Overheard in D.C. relies on you! To hear stuff! And it in to our special Overheard in D.C. email address. Make sure to tell us who, where, when and in what context. Otherwise we’ll have to email you back.
——
You’re doing Lance Armstrong wrong
In front of Julia’s Empanadas on Connecticut:
20-something guy to two 20-something friends: “Mike and I ran a 5K last summer wasted! It was brutal.”
——
How weird! It’s almost like they are trying to be secretive.
Coming out of a screening of Zero Dark Thirty:
Two guys are discussing the character of Maya, the CIA agent played by Jessica Chastain: “Who is this woman? I’ve never heard of her or seen her in any interviews.”
——
Helping people is stupid
On a rainy Tuesday evening, around 7:30pm outside the Dupont Circle Starbucks:
Two professionally-dressed young women (early-mid 20s) are talking.

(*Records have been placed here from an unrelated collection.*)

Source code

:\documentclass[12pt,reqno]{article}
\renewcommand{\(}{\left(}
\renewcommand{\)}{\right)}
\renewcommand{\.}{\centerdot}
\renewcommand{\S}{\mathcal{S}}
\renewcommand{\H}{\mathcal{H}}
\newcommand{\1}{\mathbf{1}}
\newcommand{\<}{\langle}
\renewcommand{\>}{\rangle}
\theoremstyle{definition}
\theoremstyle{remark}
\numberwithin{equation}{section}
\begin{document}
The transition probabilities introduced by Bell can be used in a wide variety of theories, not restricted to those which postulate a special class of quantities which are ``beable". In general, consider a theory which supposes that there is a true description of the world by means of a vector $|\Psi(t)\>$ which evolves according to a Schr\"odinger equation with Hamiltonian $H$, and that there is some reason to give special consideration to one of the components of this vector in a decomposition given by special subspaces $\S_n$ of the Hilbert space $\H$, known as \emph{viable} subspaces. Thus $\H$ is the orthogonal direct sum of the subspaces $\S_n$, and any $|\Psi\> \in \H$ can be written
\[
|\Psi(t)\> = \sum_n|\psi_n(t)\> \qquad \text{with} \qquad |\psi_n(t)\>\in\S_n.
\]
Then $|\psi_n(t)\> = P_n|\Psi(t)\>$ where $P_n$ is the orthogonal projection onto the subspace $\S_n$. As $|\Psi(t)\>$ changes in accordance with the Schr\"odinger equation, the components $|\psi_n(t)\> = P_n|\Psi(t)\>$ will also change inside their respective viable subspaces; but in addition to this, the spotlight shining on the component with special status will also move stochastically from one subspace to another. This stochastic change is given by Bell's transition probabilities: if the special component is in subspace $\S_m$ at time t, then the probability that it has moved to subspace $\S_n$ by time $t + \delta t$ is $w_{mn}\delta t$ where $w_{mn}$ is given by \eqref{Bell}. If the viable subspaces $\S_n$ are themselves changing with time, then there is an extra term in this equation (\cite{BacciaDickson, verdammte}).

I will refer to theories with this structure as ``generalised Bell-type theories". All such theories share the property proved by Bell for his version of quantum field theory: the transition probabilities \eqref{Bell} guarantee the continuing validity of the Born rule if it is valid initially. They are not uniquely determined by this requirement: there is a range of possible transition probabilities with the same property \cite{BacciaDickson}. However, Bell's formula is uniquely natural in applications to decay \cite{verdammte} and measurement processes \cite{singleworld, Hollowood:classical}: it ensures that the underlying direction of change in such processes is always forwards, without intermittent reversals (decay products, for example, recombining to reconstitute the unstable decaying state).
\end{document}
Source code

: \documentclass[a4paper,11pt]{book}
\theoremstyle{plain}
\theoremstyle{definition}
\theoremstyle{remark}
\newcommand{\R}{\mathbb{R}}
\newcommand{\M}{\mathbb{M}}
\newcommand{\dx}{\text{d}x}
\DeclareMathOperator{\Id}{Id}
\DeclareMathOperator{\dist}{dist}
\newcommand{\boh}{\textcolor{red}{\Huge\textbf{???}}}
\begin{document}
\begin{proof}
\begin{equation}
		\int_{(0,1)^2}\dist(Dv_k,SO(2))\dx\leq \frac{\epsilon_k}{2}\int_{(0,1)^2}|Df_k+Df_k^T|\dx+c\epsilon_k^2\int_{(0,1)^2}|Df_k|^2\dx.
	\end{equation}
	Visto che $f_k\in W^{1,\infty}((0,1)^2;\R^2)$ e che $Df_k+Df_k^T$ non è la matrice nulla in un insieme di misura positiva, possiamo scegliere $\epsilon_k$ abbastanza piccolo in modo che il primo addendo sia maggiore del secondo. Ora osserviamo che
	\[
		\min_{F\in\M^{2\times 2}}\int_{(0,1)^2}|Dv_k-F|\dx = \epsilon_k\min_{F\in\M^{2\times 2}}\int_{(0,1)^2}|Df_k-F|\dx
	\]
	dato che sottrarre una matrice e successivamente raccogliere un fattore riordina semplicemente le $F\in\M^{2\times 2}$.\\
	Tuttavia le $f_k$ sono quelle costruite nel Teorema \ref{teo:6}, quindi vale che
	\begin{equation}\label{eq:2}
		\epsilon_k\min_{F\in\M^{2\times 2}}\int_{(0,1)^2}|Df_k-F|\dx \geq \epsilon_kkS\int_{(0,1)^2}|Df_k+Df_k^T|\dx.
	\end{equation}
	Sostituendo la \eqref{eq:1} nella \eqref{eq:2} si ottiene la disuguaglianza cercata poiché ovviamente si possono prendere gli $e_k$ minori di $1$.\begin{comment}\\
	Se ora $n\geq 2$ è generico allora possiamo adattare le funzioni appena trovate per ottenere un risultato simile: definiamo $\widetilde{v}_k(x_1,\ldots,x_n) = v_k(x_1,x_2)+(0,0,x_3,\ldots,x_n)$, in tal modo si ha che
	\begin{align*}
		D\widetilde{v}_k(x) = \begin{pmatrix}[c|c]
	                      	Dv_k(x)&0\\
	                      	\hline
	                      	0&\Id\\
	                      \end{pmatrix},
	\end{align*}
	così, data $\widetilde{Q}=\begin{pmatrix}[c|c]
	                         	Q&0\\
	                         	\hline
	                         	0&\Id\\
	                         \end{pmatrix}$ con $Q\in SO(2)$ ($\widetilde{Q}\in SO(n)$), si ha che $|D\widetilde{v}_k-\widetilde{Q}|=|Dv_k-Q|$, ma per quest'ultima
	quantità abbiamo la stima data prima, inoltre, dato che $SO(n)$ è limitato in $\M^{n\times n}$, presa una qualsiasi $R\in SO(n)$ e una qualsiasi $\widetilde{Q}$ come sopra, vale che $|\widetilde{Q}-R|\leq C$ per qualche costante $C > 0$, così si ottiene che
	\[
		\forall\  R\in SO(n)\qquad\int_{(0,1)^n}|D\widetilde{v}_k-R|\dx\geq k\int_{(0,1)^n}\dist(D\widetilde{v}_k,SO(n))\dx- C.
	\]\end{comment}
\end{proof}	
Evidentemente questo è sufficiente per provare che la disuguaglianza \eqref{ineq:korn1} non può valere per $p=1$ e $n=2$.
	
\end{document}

Woman 1: “Everyone is in nonprofit. I hate nonprofits!”
Woman 2 (sympathetically): “Yeah”
——
This is complicated
On the S9 bus to Silver Spring:
Guy 1: “I don’t know, man. She’s been through a lot, but this, there were women’s shoes on my floor.”
Guy 2: “But you were innocent!”
Guy 1: “Yeah, but I’m a guy. I should have taken the transvestite route. She might have believed that.”
——
That must not be from the King James Version
At 17th and Church after a driver failed to yield to a pedestrian in the crosswalk on her way to church and an argument ensued:
Pedestrian: “I got your tag number!”
Driver: “You need to take communion! Jesus saved my life, and you can kiss my ass!”
——
Like most things, soap and water are more expensive there
Sunday afternoon, two guys walking out from LevelOne restaurant on 17th St (presumably having just finished Disco Brunch):
Guy: “Yeah, and the gays are cleaner here than in New York, too.”
——
And finally… this is just terrible.
Two girls in their twenties at BGR in DuPont for lunch. They were discussing being a bride.
Girl 1: “I’m unselfish 395 days of the year. Aren’t there 396 usually?”
Girl 2: “Um yeah, 396 days. I was calculating because there are 52 weeks.”
Girl 1: “Yeah.”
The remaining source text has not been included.